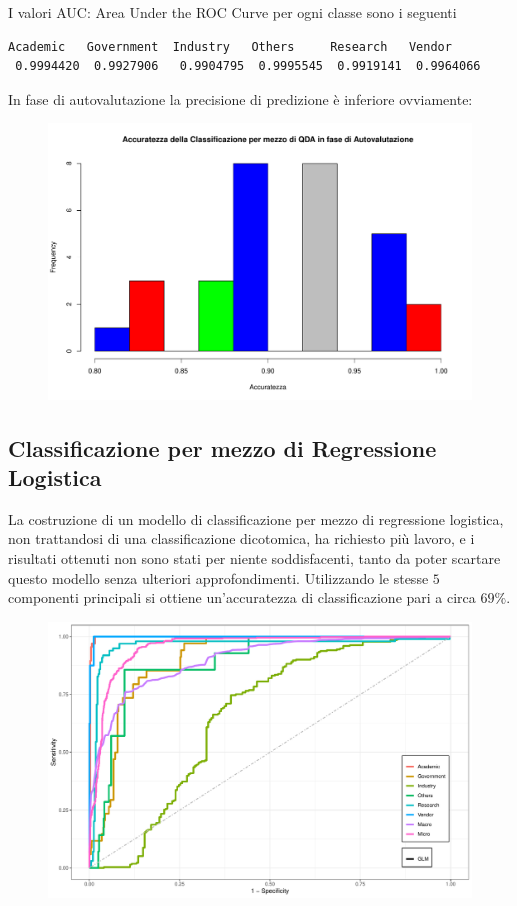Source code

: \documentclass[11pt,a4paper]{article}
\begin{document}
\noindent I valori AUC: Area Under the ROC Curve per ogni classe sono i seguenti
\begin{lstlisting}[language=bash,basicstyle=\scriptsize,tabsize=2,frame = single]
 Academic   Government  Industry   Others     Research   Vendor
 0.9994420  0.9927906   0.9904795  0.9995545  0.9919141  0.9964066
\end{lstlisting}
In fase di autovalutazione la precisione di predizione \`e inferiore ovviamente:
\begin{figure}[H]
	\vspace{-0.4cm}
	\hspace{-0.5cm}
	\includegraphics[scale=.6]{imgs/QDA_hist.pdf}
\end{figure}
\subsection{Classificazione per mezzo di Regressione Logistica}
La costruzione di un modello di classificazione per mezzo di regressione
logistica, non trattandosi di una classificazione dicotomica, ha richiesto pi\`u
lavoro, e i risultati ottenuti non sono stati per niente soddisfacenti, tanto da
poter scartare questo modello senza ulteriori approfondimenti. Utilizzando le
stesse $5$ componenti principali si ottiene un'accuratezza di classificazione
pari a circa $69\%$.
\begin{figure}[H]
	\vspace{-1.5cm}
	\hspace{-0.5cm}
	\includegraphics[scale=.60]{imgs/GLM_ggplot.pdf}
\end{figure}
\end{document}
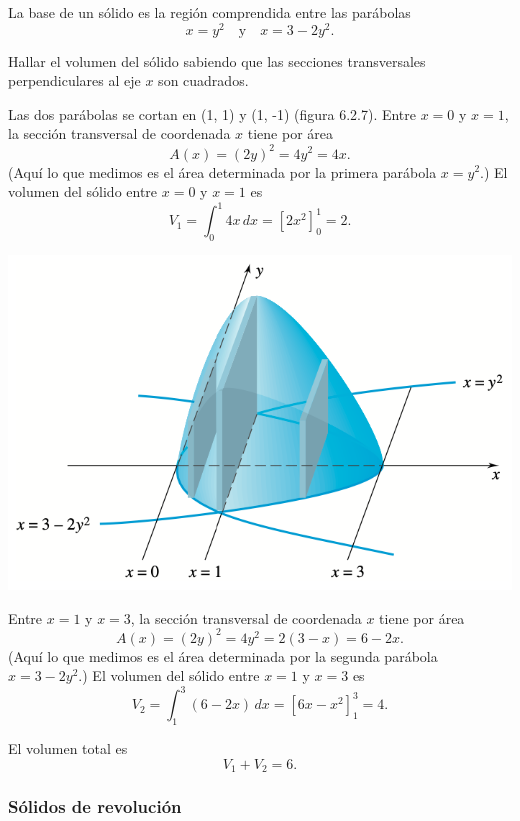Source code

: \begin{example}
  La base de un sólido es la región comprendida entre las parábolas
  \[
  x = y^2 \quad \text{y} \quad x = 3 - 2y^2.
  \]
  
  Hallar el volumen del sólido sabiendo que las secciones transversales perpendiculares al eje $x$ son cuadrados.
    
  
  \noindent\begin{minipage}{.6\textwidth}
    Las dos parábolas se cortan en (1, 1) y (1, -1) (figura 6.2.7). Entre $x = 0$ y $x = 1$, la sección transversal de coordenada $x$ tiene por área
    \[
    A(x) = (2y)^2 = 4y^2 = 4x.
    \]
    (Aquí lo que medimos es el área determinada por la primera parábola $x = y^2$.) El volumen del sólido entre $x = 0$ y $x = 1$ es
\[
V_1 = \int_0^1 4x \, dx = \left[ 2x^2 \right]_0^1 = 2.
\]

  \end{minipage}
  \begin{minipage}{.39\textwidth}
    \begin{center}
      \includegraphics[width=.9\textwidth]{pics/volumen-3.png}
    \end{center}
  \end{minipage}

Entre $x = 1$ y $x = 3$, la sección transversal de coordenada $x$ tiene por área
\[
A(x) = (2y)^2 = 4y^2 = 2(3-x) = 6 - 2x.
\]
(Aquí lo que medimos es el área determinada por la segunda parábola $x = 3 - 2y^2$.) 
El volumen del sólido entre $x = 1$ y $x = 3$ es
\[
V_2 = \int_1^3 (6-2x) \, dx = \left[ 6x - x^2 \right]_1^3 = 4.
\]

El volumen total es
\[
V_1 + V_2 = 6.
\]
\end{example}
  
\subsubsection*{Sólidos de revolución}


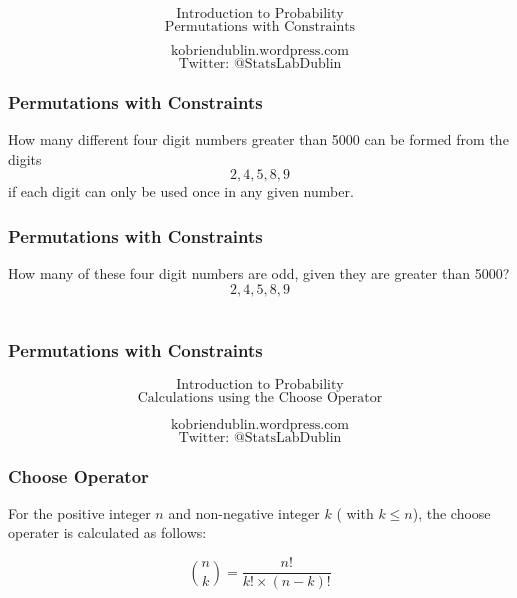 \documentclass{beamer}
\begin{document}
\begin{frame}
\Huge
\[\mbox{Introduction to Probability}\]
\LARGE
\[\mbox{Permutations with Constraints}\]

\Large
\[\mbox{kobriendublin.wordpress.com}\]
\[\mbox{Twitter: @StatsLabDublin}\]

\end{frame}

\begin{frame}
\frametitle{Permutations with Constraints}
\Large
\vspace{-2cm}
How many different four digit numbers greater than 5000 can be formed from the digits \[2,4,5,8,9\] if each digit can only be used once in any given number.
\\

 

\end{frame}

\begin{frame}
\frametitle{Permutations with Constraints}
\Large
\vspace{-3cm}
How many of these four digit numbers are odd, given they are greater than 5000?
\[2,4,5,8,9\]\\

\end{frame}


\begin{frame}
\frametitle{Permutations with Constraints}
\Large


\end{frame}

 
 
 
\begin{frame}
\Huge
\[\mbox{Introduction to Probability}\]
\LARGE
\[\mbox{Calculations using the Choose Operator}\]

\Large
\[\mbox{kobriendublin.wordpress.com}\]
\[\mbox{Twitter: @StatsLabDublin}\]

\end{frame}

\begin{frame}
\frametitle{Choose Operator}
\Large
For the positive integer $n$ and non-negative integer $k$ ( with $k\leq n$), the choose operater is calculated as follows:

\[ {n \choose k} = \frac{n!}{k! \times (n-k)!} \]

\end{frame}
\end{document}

# Aim of the task
Write out the records above exactly as they stand, leaving out every picture.

# Solution to this problem
Source code

: \documentclass[11pt,a4paper]{article}
\begin{document}
\noindent I valori AUC: Area Under the ROC Curve per ogni classe sono i seguenti
\begin{lstlisting}[language=bash,basicstyle=\scriptsize,tabsize=2,frame = single]
 Academic   Government  Industry   Others     Research   Vendor
 0.9994420  0.9927906   0.9904795  0.9995545  0.9919141  0.9964066
\end{lstlisting}
In fase di autovalutazione la precisione di predizione \`e inferiore ovviamente:
\begin{figure}[H]
	\vspace{-0.4cm}
	\hspace{-0.5cm}
	\includegraphics[scale=.6]{imgs/QDA_hist.pdf}
\end{figure}
\subsection{Classificazione per mezzo di Regressione Logistica}
La costruzione di un modello di classificazione per mezzo di regressione
logistica, non trattandosi di una classificazione dicotomica, ha richiesto pi\`u
lavoro, e i risultati ottenuti non sono stati per niente soddisfacenti, tanto da
poter scartare questo modello senza ulteriori approfondimenti. Utilizzando le
stesse $5$ componenti principali si ottiene un'accuratezza di classificazione
pari a circa $69\%$.
\begin{figure}[H]
	\vspace{-1.5cm}
	\hspace{-0.5cm}
	\includegraphics[scale=.60]{imgs/GLM_ggplot.pdf}
\end{figure}
\end{document}
Source code

: \begin{example}
  La base de un sólido es la región comprendida entre las parábolas
  \[
  x = y^2 \quad \text{y} \quad x = 3 - 2y^2.
  \]
  
  Hallar el volumen del sólido sabiendo que las secciones transversales perpendiculares al eje $x$ son cuadrados.
    
  
  \noindent\begin{minipage}{.6\textwidth}
    Las dos parábolas se cortan en (1, 1) y (1, -1) (figura 6.2.7). Entre $x = 0$ y $x = 1$, la sección transversal de coordenada $x$ tiene por área
    \[
    A(x) = (2y)^2 = 4y^2 = 4x.
    \]
    (Aquí lo que medimos es el área determinada por la primera parábola $x = y^2$.) El volumen del sólido entre $x = 0$ y $x = 1$ es
\[
V_1 = \int_0^1 4x \, dx = \left[ 2x^2 \right]_0^1 = 2.
\]

  \end{minipage}
  \begin{minipage}{.39\textwidth}
    \begin{center}
      \includegraphics[width=.9\textwidth]{pics/volumen-3.png}
    \end{center}
  \end{minipage}

Entre $x = 1$ y $x = 3$, la sección transversal de coordenada $x$ tiene por área
\[
A(x) = (2y)^2 = 4y^2 = 2(3-x) = 6 - 2x.
\]
(Aquí lo que medimos es el área determinada por la segunda parábola $x = 3 - 2y^2$.) 
El volumen del sólido entre $x = 1$ y $x = 3$ es
\[
V_2 = \int_1^3 (6-2x) \, dx = \left[ 6x - x^2 \right]_1^3 = 4.
\]

El volumen total es
\[
V_1 + V_2 = 6.
\]
\end{example}
  
\subsubsection*{Sólidos de revolución}


 \documentclass{beamer}
\begin{document}
\begin{frame}
\Huge
\[\mbox{Introduction to Probability}\]
\LARGE
\[\mbox{Permutations with Constraints}\]

\Large
\[\mbox{kobriendublin.wordpress.com}\]
\[\mbox{Twitter: @StatsLabDublin}\]

\end{frame}

\begin{frame}
\frametitle{Permutations with Constraints}
\Large
\vspace{-2cm}
How many different four digit numbers greater than 5000 can be formed from the digits \[2,4,5,8,9\] if each digit can only be used once in any given number.
\\

 

\end{frame}

\begin{frame}
\frametitle{Permutations with Constraints}
\Large
\vspace{-3cm}
How many of these four digit numbers are odd, given they are greater than 5000?
\[2,4,5,8,9\]\\

\end{frame}


\begin{frame}
\frametitle{Permutations with Constraints}
\Large


\end{frame}

 
 
 
\begin{frame}
\Huge
\[\mbox{Introduction to Probability}\]
\LARGE
\[\mbox{Calculations using the Choose Operator}\]

\Large
\[\mbox{kobriendublin.wordpress.com}\]
\[\mbox{Twitter: @StatsLabDublin}\]

\end{frame}

\begin{frame}
\frametitle{Choose Operator}
\Large
For the positive integer $n$ and non-negative integer $k$ ( with $k\leq n$), the choose operater is calculated as follows:

\[ {n \choose k} = \frac{n!}{k! \times (n-k)!} \]

\end{frame}
\end{document}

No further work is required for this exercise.